The second movie did a pretty good job of convincing us that South Africans were the Nazi’s of the ’90s, but I would have done anything to get with Patsy Kensit like Mel does. She becomes the perfect fantasy woman when she hooks up with Mel all night in his beat up disheveled camper, and then gets blown away by more bullets than they fired at Clint Eastwood and Sondra Locke in The Gauntlet. Somehow though both Mel and his dog manage to survive. Inspired but no longer suicidal, he hooks his truck up to a house on stilts and causes untold havok.
The third movie tries to actually acknowledge Los Angeles’ gangster problems for about thirty seconds, but the true heart of the film has something more to do with The Three Stooges and how cool it would be to meet a female version of yourself (Rene Russo) to compare scars and lacerations with before having sex. Hot women aside, it’s no reason to bring the neurotic Joe Pesci in the fold for the better part of three movies. Joe Pesci as a violent, psychotic, bad guy works for me, but you can keep him when he’s playing neurotic, loser mob accountant Leo Getz.
Roger Ebert would have you believe that the Kung Fu battle royal between Mel and Gary Busey was some sort of modern æsthetic ballet in the rain, but it always seemed like just a sloppy unnecessary mess to me. How much does Busey really have to fight for with 40 armed cops shining their flashlights in his face? The real Karate deal shows up in the presence of Jet Li somewhere in the fourth movie, but who really bought his defeat at the hands of our heroes. Mel’s chops look downright slow and effeminate in comparison to the real thing.
Things that do amuse me time and time again from the first film are those hilarious ghetto kids, who know Danny and Mel are cops the second they get out of their car. The kids mock our heroes for arresting the local hooker and when suddenly said hooker’s house explodes, they joyfully cheer that they want to see it again. With these kids and the boy in Falling Down who taught Michæl Douglas how to fire a rocket launcher how could anyone ever be worried about the next generation?

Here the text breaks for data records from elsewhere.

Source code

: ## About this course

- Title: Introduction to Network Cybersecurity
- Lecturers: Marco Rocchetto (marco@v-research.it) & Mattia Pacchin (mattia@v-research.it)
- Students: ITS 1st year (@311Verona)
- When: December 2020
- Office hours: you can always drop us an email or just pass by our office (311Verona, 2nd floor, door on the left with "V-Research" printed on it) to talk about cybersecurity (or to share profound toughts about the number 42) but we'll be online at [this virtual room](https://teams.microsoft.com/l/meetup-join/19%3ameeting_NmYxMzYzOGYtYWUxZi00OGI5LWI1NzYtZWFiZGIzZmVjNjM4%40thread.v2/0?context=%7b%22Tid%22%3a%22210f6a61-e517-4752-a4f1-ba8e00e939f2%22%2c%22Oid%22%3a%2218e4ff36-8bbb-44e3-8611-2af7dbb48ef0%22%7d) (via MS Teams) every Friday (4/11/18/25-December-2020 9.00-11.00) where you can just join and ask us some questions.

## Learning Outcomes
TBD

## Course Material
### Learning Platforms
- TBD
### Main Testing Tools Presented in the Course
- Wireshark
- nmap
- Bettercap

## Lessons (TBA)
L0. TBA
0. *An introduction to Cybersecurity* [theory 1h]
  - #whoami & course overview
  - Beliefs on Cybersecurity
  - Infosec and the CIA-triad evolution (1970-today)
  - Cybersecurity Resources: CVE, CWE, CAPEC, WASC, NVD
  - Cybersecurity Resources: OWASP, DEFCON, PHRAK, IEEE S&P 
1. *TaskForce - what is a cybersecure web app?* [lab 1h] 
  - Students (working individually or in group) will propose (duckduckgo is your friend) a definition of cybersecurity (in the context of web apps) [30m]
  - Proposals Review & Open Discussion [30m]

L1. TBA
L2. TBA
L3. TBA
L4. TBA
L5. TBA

Does this series ever have to really end? How about Lethal Weapon 5: Back to Saigon, Lethal Weapon 6: More Buildings Get Blown Up While Our Heroes Laugh, Lethal Weapon 7: Who Stole the Donuts?, or Lethal Weapon 8: Mel and Danny Kick A*s At the Senior Center? Personally if my partner treated my impending death as occasions for elaborate practical jokes time and again I would be out of there before the dust from my seventh exploded house settled. Nevertheless, points are merited to the series for employing former Phil Spector singing angel Darlene Love time and again as Roger’s poor neglected wife. How much affection can you truly show your wife when you are really in love with you wacked out crazy partner?